In Alabama Great Southern Railroad Co. v. Smith, 191 Ala. 643, 644, 68 So. 56, 57, the court said: "The averments of the count only characterizes the act or omission, 'causing or permitting a collision,' as willful or wanton, and then describes the effect of the act or omission, which alone is characterized as having been done or suffered willfully or wantonly. This effect may have ensued, as doubtless it did, from the act or omission of the character the pleader avers, and yet the operative so charged may not have intended injury to the plaintiff, or may not have been consciously indifferent to the known consequences to probably flow from the act or omission. The injury is shown by the count to have been consequential only, not direct or immediate. It is not averred that, in causing or permitting the collision, the defendant's servant intended to overturn the car of coal on plaintiff or intended in any wise to injure plaintiff."
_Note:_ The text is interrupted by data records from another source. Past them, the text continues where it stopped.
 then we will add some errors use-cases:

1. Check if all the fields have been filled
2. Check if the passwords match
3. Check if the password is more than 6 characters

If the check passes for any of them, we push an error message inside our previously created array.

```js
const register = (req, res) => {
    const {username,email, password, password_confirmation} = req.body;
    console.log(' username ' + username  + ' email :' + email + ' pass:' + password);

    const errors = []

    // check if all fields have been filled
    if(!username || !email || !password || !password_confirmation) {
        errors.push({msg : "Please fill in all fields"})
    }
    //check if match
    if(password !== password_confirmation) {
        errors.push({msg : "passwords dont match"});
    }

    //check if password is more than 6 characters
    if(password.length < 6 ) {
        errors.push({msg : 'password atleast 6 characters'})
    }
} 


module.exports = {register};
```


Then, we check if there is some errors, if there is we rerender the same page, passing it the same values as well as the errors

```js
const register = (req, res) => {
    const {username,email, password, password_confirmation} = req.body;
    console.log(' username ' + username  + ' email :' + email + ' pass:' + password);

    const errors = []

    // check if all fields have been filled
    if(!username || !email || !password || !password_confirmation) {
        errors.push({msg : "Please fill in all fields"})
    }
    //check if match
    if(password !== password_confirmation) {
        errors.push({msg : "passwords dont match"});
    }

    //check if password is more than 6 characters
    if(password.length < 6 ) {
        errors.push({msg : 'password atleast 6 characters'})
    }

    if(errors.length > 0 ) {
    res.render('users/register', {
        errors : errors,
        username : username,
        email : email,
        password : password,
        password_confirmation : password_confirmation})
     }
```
See, also, Jackson v. Vaughn, 204 Ala. 543, 544, 86 So. 469, 470, and authorities, as to the averment of the quo modo of wanton or willful injury by the defendant to plaintiff. Of this it is there said: "For this reason count 2 comes within the class of condemned counts, for insufficiently attempting to set forth the facts relied upon to show wanton or willful injury, when the facts averred do not support the conclusion of the pleader as to such wantonness or willfulness. Knight v. Tombigbee Valley R. R. Co., 190 Ala. 140, 67 So. 238; Yarbrough v. Carter, 179 Ala. 356, 60 So. 833."

The demurrer was properly sustained to count 2 for the intentional misconduct that is averred was of the act and not the injury. See, also, Alabama Power Co. v. Gooch, 221 Ala. 325, 128 So. 793.

We come to the decision of questions presented on the trial had on the simple negligence count. There was no error in the refusal of charges we denominate A, B, C, and D, since they were covered by the oral charge. The issues of fact were properly submitted to the jury, and there was no error in the refusal of the general affirmative instructions requested. The locus in quo at the time of the injury, the condition of the street and the weather, the several statements as to the speed at which defendant approached, and the location and speed of the street car, its visibility as or not affected by the several parked cars and the approaching street car, what defendant did or omitted to do in the premises, were all important facts that entered into the material questions submitted and decided by the jury.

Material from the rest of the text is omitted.